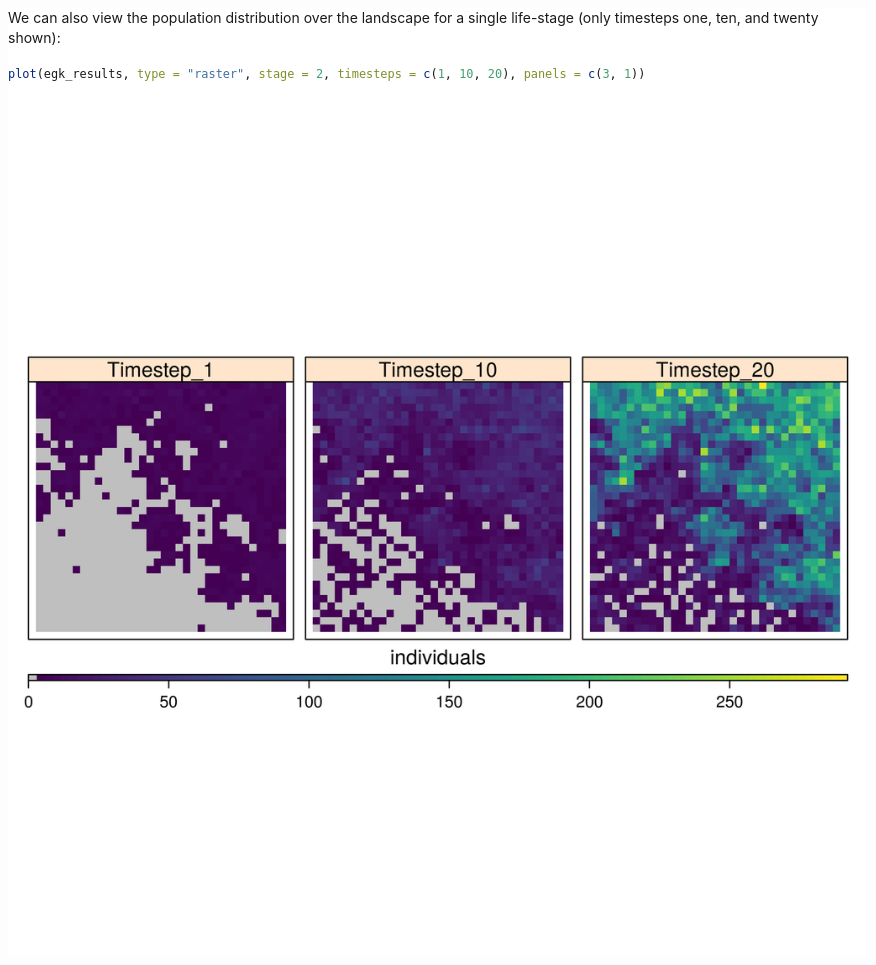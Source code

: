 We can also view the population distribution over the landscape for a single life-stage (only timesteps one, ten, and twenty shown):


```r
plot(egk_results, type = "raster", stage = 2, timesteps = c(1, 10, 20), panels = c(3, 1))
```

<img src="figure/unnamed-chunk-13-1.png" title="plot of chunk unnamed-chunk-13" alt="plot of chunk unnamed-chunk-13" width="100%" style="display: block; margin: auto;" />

........

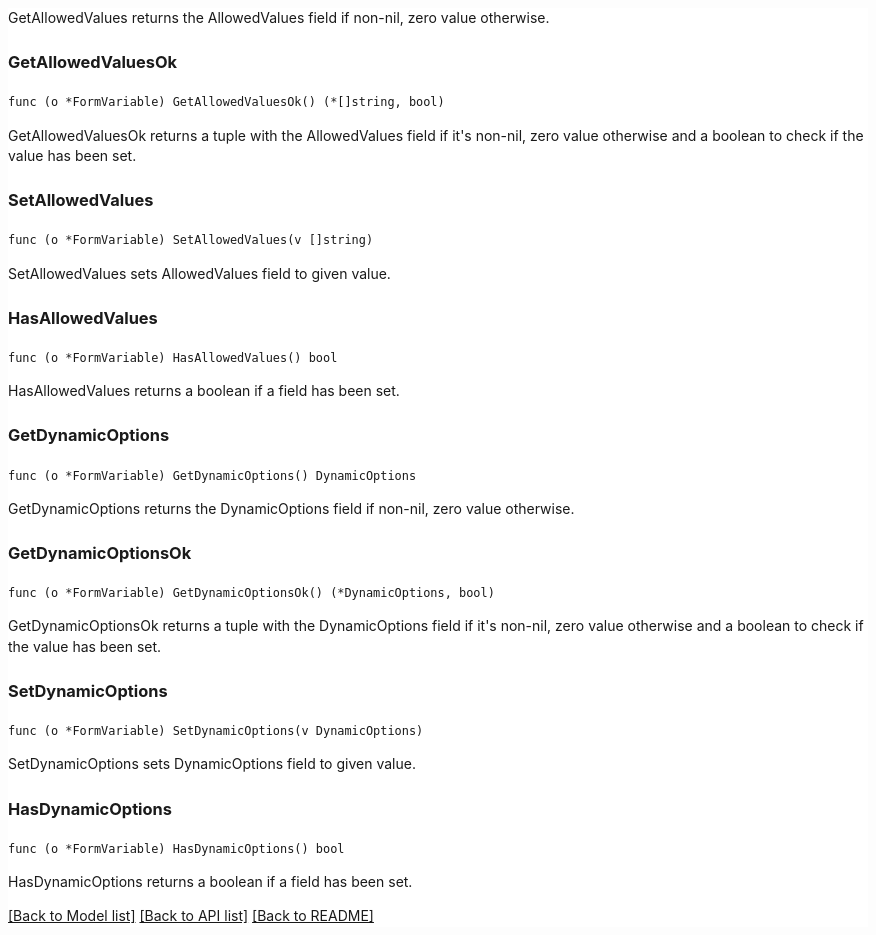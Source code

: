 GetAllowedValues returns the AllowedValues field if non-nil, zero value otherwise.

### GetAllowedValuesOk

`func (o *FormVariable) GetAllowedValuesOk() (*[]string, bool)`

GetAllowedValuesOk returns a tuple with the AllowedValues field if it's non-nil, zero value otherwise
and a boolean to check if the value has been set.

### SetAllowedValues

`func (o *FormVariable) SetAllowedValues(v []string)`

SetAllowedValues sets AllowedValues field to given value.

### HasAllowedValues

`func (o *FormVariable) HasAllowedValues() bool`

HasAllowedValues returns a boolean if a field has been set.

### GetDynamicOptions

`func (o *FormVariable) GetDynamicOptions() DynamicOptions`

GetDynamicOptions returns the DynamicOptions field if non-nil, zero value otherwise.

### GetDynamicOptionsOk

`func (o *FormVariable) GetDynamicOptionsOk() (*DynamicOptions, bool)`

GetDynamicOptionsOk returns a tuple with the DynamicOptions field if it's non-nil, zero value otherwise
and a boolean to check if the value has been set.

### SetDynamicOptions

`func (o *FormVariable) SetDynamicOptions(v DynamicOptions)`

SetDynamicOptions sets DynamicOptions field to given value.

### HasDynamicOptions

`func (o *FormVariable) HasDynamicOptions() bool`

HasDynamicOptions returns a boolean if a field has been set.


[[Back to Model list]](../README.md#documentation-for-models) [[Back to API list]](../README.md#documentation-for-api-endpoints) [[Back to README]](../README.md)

........

Give again exactly, and only, the lines above starting at the one with "SetDynamicOptions sets DynamicOptions" and ending at the one with "HasDynamicOptions returns a".

SetDynamicOptions sets DynamicOptions field to given value.

### HasDynamicOptions

`func (o *FormVariable) HasDynamicOptions() bool`

HasDynamicOptions returns a boolean if a field has been set.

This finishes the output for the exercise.